Because energy has many forms, there are many ways to measure
it, and this has led to the definition of many units for it:
calories, therms, watt-hours, ergs, BTU, ... . We will use
the metric unit, which is called the Joule. One joule is roughly
the amount of energy it takes to lift an egg from the bottom of
the refrigerator to the top. It takes 84,000 J to turn 250 ml (1
cup) of room-temperature water into water that is about to boil. A
fresh flashlight battery contains 63,000 J.
Sometimes we are interested in the rate that energy is delivered
or converted into another form. For example, we use a certain
amount of energy every day to keep our house warm -- this is quite
different from getting one lump of energy for the house when you
build it. This new concept is power, which is the rate of
delivery or use of energy (amount of energy divided by the time
interval). Power can be measured in Kilowatts (1000 Joule/second)
or horsepower (3/4 Kilowatt). A stick of dynamite releases less
energy than burning a pint of gasoline, but the dynamite explosion
is a high power event because the time interval is small. For a car
to change its speed quickly, it must change its energy quickly,
which requires a high power engine (200 horsepower!). A bright
light bulb (200 Watts) is rapidly converting electrical energy into
heat and light -- 200 Joules in every second.
How electrical circuits deliver energy
We should distinguish carefully between the electrical potential
(measured in volts), electrical current (measured in amperes), and
power (measured in watts).
Since we can't see inside batteries and wires, we have to
visualize what is happening.
To understand the distinctions, think of a water mill. As water
goes through the mill, it leaves behind energy, but all the water
continues going. There has to be both a stream leading to the mill
and a stream to carry the water away, or the water mill will not
work. The flow rate of the water is the same in the arriving stream and
in the departing stream. What is different is that the water has
decreased in height -- it has given up gravitational potential
energy.
Power is the rate of delivery of energy -- the amount of
energy per second. The amount of power delivered to the mill is
determined by the rate that water flows through the mill, but it
also depends on the height difference at the mill.
In the same way, consider a light bulb. As electrical current
goes through the light bulb, it leaves behind energy, but all of
the current continues going. There has to be both a wire leading to
the light bulb and a wire to carry it away, or the light bulb will
not work. The current is the same in the two wires. What is
different is that the voltage is different on the two sides of the
light bulb. The electrical power delivered to the light bulb is
determined by both this voltage difference and by the current
through the light bulb.
The energy that is delivered to the light bulb comes from inside the
battery. This is another kind of potential energy -- energy that is stored,
until we want to use it. The quantity that corresponds to the height of the
water wheel is the voltage of the battery, which is sometimes called the
potential of the battery.
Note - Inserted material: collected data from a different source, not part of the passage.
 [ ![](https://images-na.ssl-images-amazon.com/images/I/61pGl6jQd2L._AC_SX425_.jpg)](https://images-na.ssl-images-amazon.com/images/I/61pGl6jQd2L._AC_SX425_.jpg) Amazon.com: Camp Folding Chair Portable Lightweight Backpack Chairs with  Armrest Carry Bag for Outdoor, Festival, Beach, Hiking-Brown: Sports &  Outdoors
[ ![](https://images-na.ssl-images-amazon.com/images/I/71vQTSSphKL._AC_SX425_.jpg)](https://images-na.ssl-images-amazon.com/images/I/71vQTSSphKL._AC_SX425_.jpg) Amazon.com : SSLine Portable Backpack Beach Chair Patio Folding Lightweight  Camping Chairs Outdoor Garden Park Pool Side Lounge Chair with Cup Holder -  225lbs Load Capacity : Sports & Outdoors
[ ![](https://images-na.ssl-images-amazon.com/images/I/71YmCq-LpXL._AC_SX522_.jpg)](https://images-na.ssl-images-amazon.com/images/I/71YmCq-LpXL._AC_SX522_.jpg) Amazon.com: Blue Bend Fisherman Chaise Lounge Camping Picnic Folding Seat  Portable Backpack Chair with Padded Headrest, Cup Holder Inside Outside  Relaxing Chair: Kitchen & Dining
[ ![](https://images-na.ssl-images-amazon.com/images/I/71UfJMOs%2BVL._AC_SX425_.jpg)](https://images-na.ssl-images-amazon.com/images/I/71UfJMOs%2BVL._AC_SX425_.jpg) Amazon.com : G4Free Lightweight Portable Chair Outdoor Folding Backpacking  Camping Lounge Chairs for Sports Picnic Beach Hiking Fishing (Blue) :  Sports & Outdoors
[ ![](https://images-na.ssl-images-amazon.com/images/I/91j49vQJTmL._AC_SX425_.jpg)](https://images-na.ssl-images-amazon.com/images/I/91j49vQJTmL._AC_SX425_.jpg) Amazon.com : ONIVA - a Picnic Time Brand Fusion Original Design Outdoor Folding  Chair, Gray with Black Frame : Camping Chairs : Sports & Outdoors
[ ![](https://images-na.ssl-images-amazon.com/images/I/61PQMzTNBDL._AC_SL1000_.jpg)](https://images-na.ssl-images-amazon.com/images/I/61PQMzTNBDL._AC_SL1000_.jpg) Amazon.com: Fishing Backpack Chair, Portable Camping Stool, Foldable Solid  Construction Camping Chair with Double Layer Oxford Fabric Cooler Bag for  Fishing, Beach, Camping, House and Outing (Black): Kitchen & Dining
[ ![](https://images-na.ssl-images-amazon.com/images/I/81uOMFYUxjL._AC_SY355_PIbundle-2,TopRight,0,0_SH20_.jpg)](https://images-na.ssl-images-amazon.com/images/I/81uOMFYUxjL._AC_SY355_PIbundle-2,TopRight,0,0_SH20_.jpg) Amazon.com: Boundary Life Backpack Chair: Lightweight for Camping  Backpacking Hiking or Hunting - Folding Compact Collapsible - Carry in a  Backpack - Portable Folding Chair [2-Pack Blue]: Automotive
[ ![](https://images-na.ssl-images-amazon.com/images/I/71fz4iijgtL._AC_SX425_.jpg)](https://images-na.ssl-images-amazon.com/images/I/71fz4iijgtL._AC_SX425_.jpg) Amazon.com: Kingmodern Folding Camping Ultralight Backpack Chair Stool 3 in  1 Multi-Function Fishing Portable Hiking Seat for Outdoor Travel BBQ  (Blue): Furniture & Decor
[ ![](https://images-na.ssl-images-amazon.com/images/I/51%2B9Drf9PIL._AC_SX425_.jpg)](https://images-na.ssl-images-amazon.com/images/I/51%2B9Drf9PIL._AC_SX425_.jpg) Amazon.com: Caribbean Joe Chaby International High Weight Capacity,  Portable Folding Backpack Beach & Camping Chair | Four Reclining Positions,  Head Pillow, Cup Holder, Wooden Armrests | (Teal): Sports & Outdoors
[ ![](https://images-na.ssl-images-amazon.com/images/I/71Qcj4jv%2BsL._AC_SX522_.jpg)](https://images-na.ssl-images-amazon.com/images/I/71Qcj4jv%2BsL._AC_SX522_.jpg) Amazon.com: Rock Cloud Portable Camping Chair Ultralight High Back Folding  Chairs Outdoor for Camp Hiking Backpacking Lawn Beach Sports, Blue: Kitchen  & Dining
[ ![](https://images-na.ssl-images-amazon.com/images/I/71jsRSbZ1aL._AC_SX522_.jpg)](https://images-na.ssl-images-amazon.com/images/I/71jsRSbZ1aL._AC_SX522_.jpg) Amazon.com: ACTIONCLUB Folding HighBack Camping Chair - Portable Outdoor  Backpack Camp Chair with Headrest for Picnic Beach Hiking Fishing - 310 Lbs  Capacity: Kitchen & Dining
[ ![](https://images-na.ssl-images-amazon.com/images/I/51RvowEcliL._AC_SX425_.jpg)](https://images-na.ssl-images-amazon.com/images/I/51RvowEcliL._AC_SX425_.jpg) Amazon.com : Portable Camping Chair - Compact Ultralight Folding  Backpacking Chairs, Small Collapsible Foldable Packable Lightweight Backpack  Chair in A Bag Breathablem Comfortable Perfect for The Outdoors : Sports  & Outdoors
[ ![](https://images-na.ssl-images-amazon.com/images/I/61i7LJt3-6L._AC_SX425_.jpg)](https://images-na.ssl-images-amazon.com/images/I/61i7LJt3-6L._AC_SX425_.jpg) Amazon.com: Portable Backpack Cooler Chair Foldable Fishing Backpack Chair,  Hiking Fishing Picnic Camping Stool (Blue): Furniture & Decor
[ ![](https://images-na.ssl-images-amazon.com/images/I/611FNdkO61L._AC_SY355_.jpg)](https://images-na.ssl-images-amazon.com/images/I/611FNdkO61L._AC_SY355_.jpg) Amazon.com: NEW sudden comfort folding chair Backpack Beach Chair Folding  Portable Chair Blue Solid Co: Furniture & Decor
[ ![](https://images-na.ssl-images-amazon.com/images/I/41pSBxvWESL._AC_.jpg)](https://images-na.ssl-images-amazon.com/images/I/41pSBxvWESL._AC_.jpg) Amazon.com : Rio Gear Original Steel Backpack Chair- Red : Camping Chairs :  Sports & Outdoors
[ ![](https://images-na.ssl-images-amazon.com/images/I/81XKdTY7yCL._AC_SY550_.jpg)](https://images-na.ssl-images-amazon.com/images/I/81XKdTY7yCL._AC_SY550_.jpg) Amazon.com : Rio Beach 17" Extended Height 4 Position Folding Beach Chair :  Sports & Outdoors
It tells us how much energy the battery will
release for each unit of charge that moves through the circuit.
You may still want to object that electricity is unlike flowing
water, in that the electrical current has to return to the battery
or the power plant, while water just runs to the ocean. But this is
not after all so different: it is always true that outside the
battery the current moves to lower voltage, just as water always
flows down hill. Inside the battery, something happens that gets
the current back to 1.5 Volts. The corresponding part of the water
cycle is that the sun adds energy to the ocean, evaporating the
water, and lifting it to the tops of the mountains. We tend to
ignore this part of the water circuit because we can't see the
water vapor moving upwards, but it has to be there for the system
to work.
Voltage and power
A battery has a voltage whether it is in use or not, just as
a water tower provides pressure whether your faucet is open or not.
Only when
there is a current is the battery supplying power. The voltage and
current both play a role in determining how much power is supplied,
according to the relationship
Power (in watts) = voltage x current
Similarly, a high dam on a large river provides both pressure and flow
rate to produce high power.
Two fresh D cells in series give 3.2 V; when
connected to a standard flashlight bulb, the current is 0.33 A. The
power delivered is the product of these two numbers: 1.06 Watts.
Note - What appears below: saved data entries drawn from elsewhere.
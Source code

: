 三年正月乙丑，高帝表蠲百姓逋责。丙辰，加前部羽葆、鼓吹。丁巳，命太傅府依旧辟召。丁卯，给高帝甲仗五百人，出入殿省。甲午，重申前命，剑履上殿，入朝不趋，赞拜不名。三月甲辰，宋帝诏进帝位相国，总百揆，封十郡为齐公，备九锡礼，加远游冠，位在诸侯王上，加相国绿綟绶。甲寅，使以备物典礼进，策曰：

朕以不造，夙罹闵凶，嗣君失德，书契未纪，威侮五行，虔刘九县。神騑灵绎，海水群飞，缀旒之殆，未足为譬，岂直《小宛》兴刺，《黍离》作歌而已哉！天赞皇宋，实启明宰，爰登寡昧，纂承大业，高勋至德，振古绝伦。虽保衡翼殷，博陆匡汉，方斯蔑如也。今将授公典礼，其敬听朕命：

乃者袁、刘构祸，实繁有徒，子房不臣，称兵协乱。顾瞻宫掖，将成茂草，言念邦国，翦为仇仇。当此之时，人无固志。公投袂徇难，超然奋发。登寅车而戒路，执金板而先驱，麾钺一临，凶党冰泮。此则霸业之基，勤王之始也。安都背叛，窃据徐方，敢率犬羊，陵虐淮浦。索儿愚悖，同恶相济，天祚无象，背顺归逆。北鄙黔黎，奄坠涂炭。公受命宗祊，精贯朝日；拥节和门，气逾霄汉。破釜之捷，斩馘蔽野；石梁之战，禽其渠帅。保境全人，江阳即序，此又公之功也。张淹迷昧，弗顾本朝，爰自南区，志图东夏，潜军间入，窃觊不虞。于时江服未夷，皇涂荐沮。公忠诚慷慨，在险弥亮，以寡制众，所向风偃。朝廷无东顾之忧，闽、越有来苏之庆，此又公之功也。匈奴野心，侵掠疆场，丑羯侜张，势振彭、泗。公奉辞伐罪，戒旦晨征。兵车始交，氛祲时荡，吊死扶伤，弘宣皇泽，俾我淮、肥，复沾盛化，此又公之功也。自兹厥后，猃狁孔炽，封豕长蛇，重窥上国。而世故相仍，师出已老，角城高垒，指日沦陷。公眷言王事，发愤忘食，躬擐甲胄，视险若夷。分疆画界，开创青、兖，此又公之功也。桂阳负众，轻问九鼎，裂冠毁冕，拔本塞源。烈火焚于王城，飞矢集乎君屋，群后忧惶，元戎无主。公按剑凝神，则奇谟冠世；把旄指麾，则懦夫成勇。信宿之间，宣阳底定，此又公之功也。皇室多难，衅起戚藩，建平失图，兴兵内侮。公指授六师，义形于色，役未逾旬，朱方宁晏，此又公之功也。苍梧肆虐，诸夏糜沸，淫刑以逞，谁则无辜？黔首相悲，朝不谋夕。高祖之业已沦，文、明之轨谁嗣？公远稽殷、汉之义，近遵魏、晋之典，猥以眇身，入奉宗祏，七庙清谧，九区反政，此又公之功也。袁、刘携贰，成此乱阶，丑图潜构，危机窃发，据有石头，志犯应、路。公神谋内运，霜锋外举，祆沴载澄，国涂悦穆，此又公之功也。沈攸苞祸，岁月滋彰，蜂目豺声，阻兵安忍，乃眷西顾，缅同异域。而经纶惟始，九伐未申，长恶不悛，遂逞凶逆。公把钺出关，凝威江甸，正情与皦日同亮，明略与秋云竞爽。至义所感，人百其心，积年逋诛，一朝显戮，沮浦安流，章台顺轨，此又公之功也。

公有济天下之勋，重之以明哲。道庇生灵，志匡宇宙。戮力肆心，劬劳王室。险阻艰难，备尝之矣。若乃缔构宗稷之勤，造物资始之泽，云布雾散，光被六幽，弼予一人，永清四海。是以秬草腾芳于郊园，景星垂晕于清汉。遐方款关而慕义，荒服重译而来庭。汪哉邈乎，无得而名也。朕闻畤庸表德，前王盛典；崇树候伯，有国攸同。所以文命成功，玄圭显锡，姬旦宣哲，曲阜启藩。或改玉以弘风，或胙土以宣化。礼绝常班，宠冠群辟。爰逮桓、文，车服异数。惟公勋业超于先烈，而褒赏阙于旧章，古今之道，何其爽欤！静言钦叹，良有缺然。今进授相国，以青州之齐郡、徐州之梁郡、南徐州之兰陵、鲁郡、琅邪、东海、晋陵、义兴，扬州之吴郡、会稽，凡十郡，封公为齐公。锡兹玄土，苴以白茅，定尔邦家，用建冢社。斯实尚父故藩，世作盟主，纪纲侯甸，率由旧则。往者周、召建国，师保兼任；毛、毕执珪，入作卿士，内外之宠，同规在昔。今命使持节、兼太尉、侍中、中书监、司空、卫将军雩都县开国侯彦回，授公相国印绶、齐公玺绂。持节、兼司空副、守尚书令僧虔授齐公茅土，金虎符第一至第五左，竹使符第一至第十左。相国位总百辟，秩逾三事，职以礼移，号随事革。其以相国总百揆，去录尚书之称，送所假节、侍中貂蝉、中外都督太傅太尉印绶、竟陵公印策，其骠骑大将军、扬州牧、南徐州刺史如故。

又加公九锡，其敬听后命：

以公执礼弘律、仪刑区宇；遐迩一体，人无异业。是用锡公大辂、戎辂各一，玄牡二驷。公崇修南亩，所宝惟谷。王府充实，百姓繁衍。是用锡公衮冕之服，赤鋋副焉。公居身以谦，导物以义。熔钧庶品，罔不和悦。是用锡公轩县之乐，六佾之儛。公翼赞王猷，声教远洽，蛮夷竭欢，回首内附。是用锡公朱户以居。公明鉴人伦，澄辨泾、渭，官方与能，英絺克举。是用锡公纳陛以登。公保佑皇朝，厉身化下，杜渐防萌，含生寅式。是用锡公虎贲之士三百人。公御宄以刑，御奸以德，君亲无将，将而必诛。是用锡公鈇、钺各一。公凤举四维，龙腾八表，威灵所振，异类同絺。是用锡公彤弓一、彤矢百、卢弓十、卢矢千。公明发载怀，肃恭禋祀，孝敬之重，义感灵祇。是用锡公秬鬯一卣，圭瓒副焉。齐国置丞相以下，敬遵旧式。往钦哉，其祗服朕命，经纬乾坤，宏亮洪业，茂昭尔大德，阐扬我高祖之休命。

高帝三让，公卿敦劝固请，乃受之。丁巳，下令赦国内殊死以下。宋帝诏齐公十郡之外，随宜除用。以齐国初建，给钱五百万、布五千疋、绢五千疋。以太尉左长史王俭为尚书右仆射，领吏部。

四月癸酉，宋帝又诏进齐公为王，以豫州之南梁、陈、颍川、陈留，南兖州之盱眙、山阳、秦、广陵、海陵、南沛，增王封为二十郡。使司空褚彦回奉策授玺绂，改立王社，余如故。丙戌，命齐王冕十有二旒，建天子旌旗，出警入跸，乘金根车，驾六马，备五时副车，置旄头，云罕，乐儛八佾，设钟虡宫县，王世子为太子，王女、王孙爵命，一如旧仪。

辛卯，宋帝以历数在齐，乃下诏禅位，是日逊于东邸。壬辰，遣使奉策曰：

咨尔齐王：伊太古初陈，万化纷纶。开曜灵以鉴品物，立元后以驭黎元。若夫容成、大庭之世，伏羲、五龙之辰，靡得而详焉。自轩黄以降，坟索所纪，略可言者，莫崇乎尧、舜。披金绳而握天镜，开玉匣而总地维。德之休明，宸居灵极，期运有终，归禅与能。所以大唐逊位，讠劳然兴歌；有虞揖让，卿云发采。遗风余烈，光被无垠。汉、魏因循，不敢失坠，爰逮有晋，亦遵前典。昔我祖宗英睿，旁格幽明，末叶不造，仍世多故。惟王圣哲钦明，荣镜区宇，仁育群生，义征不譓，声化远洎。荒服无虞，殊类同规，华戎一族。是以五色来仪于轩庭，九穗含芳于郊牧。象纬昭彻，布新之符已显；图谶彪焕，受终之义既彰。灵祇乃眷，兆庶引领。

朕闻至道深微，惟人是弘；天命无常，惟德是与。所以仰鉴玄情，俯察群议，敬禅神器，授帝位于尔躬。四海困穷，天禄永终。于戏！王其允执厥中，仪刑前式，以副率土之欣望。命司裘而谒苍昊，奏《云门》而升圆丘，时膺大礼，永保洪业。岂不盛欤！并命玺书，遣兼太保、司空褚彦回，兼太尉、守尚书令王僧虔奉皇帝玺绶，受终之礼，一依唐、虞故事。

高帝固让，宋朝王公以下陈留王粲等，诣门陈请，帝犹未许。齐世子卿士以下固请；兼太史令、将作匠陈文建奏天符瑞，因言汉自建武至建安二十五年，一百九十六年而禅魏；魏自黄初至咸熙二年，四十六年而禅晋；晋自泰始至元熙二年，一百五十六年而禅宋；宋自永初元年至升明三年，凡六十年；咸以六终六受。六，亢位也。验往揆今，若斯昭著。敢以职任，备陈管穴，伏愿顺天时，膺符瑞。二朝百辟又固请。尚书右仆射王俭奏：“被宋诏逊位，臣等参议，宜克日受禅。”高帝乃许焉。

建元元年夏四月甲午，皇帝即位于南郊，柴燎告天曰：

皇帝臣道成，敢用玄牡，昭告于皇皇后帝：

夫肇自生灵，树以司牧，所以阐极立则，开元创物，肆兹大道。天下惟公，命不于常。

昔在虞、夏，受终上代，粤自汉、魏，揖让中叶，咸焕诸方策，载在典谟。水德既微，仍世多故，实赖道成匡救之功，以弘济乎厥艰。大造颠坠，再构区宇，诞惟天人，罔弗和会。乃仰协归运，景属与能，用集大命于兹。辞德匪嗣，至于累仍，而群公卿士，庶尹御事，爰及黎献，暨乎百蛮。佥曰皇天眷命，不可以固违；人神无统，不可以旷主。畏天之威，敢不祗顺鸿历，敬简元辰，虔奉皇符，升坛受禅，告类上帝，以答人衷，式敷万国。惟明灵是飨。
This implies that a pair of alkaline D cells (which contain 126,000
J) could keep the bulb bright for 119,000 seconds (33 hours).
This relationship explains why electrical power is moved from
generating plant to the city using high voltage lines: a very large
amount of energy is transmitted every second, so the voltage must
be large (the alternative of using low voltage and a large current would require
thick wires to accomodate the large current, just as moving a lot of water requires large
pipes).
Ordinary household voltage ranges from 110 V to 120 V. It is the
equivalent of about 75 flashlight batteries in series.